Think we're disagreeing on semantics: individual lenders have found that score A provides the best analysis on their historical customer data than score B (or they pull both for a while and then watch the future data or even do both as macroeconomic issues affect most lenders too), but whether A happens to be FICO '04 or FICO 8, or one of their myriad of industry options, is dependent on the lender, their customers, and their customer data.

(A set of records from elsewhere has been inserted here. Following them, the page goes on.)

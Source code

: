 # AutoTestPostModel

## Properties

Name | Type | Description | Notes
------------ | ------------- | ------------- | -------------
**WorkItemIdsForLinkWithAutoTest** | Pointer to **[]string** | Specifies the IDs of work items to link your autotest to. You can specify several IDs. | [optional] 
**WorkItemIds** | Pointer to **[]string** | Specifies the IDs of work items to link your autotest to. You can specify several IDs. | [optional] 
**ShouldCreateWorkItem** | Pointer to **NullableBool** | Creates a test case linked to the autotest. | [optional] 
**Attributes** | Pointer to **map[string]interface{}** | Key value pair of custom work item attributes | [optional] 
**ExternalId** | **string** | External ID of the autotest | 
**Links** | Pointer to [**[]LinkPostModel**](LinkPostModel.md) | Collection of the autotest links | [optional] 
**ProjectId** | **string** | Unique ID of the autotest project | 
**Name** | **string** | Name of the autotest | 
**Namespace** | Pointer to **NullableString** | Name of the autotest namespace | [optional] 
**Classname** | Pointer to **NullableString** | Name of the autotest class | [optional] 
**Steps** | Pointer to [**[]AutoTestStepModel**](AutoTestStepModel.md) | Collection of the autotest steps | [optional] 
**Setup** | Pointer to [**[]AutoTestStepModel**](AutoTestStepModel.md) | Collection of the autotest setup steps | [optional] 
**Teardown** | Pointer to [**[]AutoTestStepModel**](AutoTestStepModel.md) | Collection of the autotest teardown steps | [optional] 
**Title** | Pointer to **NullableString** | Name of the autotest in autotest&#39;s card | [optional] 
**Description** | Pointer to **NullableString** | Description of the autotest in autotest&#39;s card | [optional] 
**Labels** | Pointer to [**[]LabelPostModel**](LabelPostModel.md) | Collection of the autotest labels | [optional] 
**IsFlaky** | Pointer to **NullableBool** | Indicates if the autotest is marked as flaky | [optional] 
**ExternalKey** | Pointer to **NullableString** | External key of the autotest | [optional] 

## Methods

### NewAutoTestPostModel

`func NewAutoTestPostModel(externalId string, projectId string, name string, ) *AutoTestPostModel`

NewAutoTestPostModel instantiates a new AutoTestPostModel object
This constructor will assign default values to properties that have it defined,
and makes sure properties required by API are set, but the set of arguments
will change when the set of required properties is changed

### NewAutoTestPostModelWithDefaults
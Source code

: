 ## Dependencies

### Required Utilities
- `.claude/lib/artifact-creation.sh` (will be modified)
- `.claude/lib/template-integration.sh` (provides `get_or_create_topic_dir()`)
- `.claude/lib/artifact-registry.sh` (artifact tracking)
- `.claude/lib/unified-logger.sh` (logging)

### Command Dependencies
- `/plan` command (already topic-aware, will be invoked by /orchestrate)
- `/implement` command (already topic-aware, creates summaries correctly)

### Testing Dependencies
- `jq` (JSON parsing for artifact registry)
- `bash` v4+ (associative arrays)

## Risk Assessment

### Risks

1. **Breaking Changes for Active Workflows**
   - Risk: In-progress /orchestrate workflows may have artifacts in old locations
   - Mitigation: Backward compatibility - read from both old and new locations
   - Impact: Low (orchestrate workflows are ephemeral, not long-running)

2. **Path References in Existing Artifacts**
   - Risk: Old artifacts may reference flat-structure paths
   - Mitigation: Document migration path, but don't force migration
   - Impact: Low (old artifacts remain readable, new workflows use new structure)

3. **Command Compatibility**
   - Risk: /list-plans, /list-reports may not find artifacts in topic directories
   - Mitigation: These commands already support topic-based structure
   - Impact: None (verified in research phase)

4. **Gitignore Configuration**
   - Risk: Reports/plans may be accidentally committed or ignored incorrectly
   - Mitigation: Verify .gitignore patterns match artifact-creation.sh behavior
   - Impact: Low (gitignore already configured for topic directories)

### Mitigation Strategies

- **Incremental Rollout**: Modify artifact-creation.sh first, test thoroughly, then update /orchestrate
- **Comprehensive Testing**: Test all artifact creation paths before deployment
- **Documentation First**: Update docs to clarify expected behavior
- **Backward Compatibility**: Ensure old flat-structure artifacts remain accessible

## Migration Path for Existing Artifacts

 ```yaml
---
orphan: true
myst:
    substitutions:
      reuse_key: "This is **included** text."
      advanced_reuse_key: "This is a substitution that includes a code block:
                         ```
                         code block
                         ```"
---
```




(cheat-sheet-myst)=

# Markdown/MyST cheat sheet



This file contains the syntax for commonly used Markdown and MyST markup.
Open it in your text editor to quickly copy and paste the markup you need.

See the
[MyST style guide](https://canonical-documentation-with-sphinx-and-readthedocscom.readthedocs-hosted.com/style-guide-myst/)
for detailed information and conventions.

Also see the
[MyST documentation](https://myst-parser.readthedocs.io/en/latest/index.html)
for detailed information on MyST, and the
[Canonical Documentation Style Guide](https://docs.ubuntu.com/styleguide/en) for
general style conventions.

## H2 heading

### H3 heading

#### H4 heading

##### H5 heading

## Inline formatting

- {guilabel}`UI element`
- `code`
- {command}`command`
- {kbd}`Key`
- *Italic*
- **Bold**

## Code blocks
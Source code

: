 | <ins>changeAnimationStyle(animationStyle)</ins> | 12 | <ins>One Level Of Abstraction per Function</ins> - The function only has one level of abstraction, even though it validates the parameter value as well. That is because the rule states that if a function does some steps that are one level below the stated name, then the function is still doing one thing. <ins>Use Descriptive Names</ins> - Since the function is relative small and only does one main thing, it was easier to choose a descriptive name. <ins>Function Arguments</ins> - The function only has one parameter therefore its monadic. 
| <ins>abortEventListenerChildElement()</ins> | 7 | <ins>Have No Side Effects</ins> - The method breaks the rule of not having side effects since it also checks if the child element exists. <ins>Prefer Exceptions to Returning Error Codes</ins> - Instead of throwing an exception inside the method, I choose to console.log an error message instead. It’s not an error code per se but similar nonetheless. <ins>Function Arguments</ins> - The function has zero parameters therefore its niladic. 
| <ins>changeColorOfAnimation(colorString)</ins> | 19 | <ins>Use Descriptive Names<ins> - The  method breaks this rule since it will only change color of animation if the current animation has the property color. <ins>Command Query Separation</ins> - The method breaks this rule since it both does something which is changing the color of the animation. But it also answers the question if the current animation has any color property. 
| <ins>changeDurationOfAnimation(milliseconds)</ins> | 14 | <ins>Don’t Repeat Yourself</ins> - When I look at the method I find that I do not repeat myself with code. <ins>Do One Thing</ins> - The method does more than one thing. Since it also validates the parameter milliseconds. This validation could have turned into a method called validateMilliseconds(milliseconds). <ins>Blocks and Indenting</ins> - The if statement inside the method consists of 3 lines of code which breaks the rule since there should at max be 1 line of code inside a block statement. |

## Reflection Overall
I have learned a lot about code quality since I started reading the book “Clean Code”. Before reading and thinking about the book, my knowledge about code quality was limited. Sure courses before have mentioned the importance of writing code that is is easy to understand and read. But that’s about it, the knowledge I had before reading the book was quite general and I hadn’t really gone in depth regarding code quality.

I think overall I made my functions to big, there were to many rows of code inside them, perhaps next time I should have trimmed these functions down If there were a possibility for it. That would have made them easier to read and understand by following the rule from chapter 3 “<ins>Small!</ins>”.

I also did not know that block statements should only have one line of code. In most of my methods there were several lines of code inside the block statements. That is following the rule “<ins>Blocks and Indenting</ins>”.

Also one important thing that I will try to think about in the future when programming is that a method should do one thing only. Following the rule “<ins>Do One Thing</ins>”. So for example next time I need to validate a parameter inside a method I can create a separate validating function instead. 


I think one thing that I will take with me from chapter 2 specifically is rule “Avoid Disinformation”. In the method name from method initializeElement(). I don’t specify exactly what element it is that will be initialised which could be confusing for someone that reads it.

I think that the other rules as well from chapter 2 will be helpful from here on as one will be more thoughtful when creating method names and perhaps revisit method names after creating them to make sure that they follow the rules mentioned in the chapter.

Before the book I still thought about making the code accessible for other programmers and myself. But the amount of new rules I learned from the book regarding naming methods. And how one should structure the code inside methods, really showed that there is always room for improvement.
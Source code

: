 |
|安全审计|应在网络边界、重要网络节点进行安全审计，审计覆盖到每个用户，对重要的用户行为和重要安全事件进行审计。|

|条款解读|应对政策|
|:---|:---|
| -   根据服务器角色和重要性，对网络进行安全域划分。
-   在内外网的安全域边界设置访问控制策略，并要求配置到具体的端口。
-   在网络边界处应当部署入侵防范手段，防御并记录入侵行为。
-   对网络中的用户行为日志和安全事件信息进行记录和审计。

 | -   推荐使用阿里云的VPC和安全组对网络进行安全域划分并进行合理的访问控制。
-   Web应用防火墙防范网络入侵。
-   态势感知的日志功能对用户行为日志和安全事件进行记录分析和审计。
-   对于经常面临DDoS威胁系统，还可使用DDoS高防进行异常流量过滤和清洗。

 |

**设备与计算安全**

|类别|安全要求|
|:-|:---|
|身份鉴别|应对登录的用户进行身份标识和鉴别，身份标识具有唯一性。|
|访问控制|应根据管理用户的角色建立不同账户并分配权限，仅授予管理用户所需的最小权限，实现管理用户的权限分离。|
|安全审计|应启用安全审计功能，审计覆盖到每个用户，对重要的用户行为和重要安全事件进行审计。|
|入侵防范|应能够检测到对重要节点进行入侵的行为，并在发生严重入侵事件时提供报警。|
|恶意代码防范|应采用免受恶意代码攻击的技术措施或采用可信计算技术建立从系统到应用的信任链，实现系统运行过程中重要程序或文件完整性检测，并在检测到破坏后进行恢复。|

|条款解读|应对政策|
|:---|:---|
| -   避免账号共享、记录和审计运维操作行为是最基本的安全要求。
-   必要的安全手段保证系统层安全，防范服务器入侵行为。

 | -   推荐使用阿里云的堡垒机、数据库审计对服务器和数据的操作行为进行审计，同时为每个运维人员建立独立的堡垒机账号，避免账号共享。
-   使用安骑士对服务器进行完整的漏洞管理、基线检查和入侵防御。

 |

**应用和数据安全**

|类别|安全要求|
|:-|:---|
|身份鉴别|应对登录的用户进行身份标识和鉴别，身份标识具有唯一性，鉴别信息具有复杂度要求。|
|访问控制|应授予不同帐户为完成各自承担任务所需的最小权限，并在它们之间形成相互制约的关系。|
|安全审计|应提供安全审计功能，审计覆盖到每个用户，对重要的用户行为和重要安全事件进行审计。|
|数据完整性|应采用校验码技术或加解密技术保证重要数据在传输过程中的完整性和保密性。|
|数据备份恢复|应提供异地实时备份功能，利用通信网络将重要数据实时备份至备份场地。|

FICO bills FICO 8 as a better predictor of default within 24 months, but that's not always the case for a lot of customers (the lenders). As such I'm of the opinion that Scorewatch and any other FICO Score service is simply a benchmark: it's not the absolute value of the score which is important, it's the trend as generally most (if not all) FICO algorithms will trend upwards on the same things, just with different speeds due to their relative weighting of any individual measure.
In addition to what you've found, FICO 8 has been obliterating people who don't have revolving tradelines to the tune of 50 points for mixed files even compared to FICO '04... and that's a lot for someone with a report anyway like mine.
Anyway, end of the day it's the report data that matters, especially as a FICO Score, no matter how important, is only one gate in the slalom course that is lender underwriting. Generally speaking putting enough lipstick on the report, will produce a kissable score, regardless of algorithm selected. That's why I take great care in building my report, but don't worrry about the scores: they'll be where they need to be eventully, just it's a long slog for me with my derogatories that aren't coming off. Most of my testing is just because I'm a geek who's interested in such things.
I'd even settle for a $250 exclusion on collections
.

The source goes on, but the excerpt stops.